A pair of young travelers posing as pilgrims, but with too clean hands and too sharp eyes.
They watched. Listened. Asked about Branhal's waterworks. About "the outsider who built the mill."
They never asked about Gods. Never bartered for food.
And they never made eye contact with Alec.
In the Forge
He stood by the forge that morning, assisting Jorren with a custom pressure-release cap — a prototype for a basic steam container, though primitive — when the blacksmith leaned close.
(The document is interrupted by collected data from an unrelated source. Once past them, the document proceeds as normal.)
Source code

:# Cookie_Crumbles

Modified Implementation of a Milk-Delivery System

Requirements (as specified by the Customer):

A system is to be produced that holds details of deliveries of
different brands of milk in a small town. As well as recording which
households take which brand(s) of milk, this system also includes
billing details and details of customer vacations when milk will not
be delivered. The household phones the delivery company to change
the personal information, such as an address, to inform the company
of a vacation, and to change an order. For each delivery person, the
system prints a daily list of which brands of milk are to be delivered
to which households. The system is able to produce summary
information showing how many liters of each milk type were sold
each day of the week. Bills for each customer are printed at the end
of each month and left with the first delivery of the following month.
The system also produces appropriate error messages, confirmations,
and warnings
"You see the pair over by the grain house?" Jorren murmured.
Alec didn't look. He already had.
"The ones dressed like farm sons, but whose boots cost more than my anvil?"
"That's them," Jorren grunted. "They asked Fenn about your 'affiliations.'"
Alec frowned. "Exact wording?"
Jorren nodded. "Said: 'Who sponsors the man in black, the one who fixes things without coin?'"
Alec straightened.
Not "who is he."Not "where did he come from."But who sponsors him.
That was a question born from a bureaucratic mind.
Someone with power wanted to know who Alec worked for.
The answer, of course, was no one.
That would not comfort them.
That Evening – Mira's Concern
He found Mira tending a patient near the well, her sleeves rolled up and hands stained with poultice resin. She glanced up at him as he approached.
"You've been brooding," she said simply.
"Analyzing."
"Same thing," she muttered. "You're about to say something that makes me uncomfortable."
"There are too many new faces in Branhal."
Mira exhaled. "You're not the only one who noticed."
"You should be careful who you speak to."
"I'm not the one drawing maps in the dirt for farmers and bending water like it's clay."
He didn't respond.
After a moment, she looked at him.
"You expected this."
"I did," Alec said. "But not this soon."
"Are they dangerous?"
He thought about it. "Not yet. But they're watching to see if they need to be."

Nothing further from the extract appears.